La llegada a la cataratas está anunciada por nubes de vapor de agua flotando en lo alto, sobre el río Zambeze. El ambiente eduardiano de la estación de las Cataratas Victoria proporciona un perfecto final al viaje desde Bulawayo y cuando los elegantes coches de Rail Safaris hacen su entrada al atardecer, la escena ya es perfecta. El pequeño municipio se extiende bajo los árboles a cada lado del ferrocarril, que discurre ladera abajo desde la estación hacia el gran puente sobre la garganta del Zambeze, llevando las mercancías hasta Zambia. Pocos puentes ferroviarios del mundo gozan de un emplazamiento tan impresionante como éste, con un arco de 122 metros, sobre las agitadas aguas.
Desde la estación a las Cataratas propiamente dichas sólo hay un corto paseo, El Zambeze tiene aquí más de un kilómetro de ancho y sus aguas caen transparentes sobre una pared de más de 92 metros de alto. La vista de esta cortina de agua rugiente y atronadora pone el punto final a un viaje memorable.

Datos Técnicos
Aunque Zimbabwe tiene una flota de locomotoras diesel cada vez más numerosa, Bulawayo todavía alberga 60 ó 70 locomotoras de vapor.
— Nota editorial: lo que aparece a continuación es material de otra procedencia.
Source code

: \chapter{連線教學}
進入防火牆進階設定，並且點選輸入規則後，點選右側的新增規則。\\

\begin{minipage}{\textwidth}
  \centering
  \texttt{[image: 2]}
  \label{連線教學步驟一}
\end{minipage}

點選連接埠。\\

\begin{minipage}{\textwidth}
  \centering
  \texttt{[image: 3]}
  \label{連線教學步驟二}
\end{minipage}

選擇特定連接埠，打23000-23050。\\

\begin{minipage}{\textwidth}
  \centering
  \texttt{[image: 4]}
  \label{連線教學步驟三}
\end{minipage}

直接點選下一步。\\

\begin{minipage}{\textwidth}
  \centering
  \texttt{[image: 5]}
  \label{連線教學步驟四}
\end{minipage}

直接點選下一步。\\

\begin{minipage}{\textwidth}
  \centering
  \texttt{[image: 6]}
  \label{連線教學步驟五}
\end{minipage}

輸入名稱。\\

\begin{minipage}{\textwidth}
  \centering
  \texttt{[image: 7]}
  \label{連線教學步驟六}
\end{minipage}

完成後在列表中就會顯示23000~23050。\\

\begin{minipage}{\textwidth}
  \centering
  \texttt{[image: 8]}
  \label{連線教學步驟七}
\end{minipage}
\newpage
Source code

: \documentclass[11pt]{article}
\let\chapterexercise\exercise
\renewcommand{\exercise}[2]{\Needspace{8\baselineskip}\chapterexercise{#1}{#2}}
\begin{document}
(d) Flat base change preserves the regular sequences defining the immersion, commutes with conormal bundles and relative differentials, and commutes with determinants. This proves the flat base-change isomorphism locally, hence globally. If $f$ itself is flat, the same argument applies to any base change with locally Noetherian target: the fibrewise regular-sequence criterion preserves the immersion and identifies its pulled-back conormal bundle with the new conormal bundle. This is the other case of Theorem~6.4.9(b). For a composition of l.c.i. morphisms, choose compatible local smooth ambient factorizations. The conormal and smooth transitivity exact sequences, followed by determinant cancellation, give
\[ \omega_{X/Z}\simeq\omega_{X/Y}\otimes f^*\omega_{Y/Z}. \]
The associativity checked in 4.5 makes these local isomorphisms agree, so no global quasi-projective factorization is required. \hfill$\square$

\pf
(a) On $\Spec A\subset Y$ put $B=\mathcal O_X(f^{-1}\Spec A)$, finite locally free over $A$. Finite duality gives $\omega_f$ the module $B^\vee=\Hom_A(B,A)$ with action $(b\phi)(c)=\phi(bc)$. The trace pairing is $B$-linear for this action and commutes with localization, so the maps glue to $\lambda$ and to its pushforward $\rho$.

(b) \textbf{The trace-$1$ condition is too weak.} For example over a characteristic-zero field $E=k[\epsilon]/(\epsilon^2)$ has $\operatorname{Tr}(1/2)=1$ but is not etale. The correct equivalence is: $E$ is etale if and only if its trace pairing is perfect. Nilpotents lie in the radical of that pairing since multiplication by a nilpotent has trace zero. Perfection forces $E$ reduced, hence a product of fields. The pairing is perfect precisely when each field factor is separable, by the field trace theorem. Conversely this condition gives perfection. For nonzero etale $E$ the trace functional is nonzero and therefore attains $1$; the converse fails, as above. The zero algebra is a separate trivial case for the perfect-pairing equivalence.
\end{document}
Se trata de máquinas Beyer-Garrat articuladas, que tienen grandes calderas montadas a caballo entre dos conjuntos de ruedas motrices, lo que les proporciona más potencia y la flexibilidad necesaria en rutas tan tortuosas.
Algunas de las impresionantes Beyer-Garrat prestan servicio desde Bulawayo. Las de la Serie 15 4-6-4+4-6-4 -denominadas "las quince voladoras"- son las últimas supervivientes del mundo en el servicio de pasajeros, y las de las Serie 20 4-8-2+2-8-4 están entre las más grandes del mundo. La primera de la Serie 15 llegó procedente de Manchester (Beter Peacock and Co Ltd) en 1940 y los monstruos de la Serie 20 lo hicieron del mismo lugar, en 1954. Ambos modelos miden casi 30 metros y pesan unas 120 toneladas. Pocas cosas hay más fascinantes en Bulawayo que verlas al amanecer sobre la gran plataforma giratoria que las encaminará a las vías para iniciar su trabajo cotidiano.

Otros Datos

Una Garrat de la Serie 20 en el puente.
Longitud de la línea:
475 kilómetros.
Duración del viaje:
12 horas 30 minutos utilizando el servicio nocturno de NRZ. Rail Safaris ofrece diferentes recorridos de distinta duración.
Datos de interés:
Reserve las literas con suficiente antelación si va a utilizar el tren nocturno; en 1ª clase hay coches cama. También se puede reservar plaza por anticipado para excursiones por el río y safaris.
Alojamiento:
Es aconsejable hacer reserva de hotel en las Cataratas Victoria.

Horarios
Se puede elegir entre dos servicios. El regular de NRZ, que sale todos los días (o, para más exactitud, todas las noches) desde Bulawayo a las 7 de la tarde y llega a Victoria al día siguiente temprano.
Generalmente el tren se compone de 12 coches y es arrastrado por una moderna locomotora diesel. Los coches están pintados en color teca y crema, a menudo con techos decorados e interiores con paneles de madera, y los laterales embellecidos con el escudo de NRZ.
El otro servicio, organizado por Rail Safaris Company, forma parte del programa de excursiones con locomotoras de vapor de esta compañía, y recorre lentamente la línea de las cataratas desde Bulawayo. Generalmente hay dos o tres excelentes coches salón, en la cola de unos buenos trenes regulares, donde los viajeros pueden pasar una jornada muy agradable recordando los viejos tiempos del vapor.